<<<<

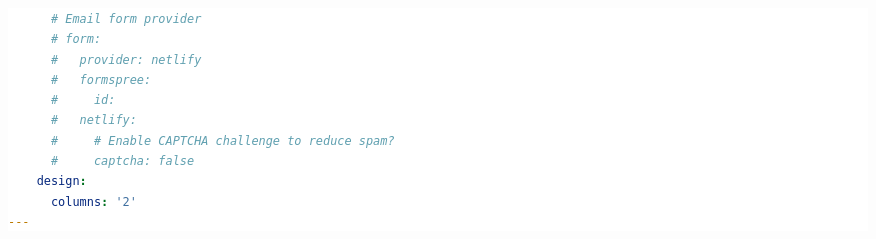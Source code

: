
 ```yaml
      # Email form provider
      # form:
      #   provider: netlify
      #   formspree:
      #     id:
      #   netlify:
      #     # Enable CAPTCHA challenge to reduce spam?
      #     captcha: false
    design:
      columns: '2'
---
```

>>>>
<<<<

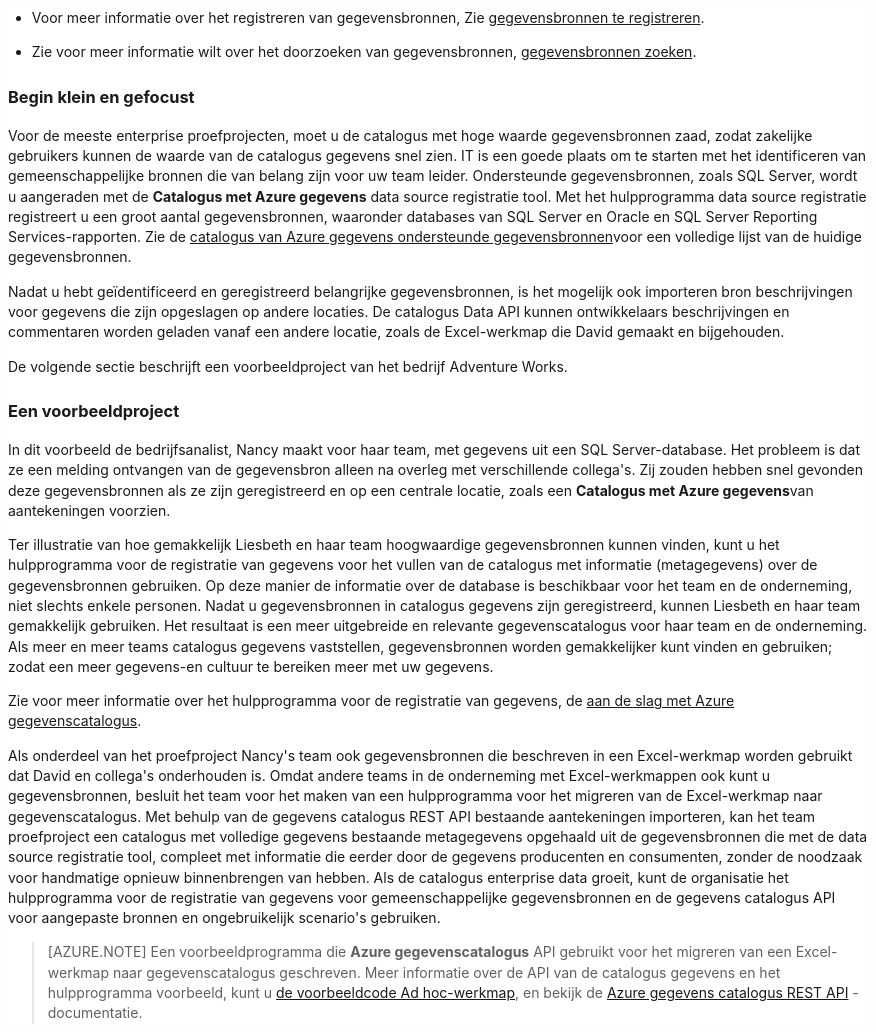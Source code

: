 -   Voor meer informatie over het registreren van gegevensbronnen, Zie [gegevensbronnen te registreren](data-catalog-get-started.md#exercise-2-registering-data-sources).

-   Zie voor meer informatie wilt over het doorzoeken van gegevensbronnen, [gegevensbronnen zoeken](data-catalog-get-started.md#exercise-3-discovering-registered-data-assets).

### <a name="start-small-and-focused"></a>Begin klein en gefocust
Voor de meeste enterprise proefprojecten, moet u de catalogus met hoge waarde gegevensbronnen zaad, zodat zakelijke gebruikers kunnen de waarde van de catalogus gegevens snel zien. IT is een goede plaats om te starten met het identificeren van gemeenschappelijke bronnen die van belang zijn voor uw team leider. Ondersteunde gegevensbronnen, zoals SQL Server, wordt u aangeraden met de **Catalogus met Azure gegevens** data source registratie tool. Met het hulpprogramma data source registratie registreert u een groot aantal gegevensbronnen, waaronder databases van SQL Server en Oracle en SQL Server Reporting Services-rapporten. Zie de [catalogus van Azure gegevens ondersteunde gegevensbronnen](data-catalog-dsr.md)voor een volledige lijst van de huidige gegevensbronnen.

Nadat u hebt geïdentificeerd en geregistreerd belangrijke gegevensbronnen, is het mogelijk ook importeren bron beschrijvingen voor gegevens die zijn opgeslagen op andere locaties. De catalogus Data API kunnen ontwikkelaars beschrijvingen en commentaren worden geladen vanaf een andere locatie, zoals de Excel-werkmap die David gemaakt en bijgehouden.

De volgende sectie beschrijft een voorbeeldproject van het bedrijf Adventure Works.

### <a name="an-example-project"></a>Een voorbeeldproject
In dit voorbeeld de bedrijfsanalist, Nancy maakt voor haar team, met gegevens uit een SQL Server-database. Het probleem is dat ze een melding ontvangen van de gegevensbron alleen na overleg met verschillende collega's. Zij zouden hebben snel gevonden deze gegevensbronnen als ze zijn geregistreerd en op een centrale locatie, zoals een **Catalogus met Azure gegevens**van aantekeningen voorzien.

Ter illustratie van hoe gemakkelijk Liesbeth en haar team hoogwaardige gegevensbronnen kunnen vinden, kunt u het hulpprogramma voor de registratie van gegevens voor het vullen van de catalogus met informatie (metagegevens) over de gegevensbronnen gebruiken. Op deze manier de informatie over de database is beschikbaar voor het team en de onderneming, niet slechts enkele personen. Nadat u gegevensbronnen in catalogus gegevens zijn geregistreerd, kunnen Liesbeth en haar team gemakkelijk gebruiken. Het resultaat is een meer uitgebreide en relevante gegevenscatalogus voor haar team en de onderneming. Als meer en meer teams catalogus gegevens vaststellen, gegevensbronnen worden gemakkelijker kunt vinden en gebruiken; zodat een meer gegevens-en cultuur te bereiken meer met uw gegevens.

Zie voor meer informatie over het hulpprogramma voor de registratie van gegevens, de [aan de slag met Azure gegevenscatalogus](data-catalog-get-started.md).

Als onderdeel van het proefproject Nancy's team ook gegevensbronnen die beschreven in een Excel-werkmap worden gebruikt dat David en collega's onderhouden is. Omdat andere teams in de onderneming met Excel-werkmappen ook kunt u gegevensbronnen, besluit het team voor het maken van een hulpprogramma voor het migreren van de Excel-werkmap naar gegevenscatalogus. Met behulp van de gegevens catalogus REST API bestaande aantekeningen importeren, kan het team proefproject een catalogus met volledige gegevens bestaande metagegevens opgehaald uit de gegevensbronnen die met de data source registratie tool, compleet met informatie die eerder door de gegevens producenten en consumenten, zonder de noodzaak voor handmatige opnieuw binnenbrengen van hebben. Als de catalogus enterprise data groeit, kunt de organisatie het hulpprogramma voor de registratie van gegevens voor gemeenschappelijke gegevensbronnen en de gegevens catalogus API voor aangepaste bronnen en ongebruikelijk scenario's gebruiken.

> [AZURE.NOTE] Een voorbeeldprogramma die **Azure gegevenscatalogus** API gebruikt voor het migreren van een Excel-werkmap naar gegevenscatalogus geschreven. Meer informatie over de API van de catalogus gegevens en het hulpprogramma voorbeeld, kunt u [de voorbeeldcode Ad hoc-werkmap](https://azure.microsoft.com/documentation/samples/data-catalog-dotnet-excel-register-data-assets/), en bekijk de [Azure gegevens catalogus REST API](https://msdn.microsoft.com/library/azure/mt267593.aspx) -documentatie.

>>>>

Search the material for the word "name" and copy every matching line.

■ **REPLY TO THE TASK**
### <a name="start-small-and-focused"></a>Begin klein en gefocust
### <a name="an-example-project"></a>Een voorbeeldproject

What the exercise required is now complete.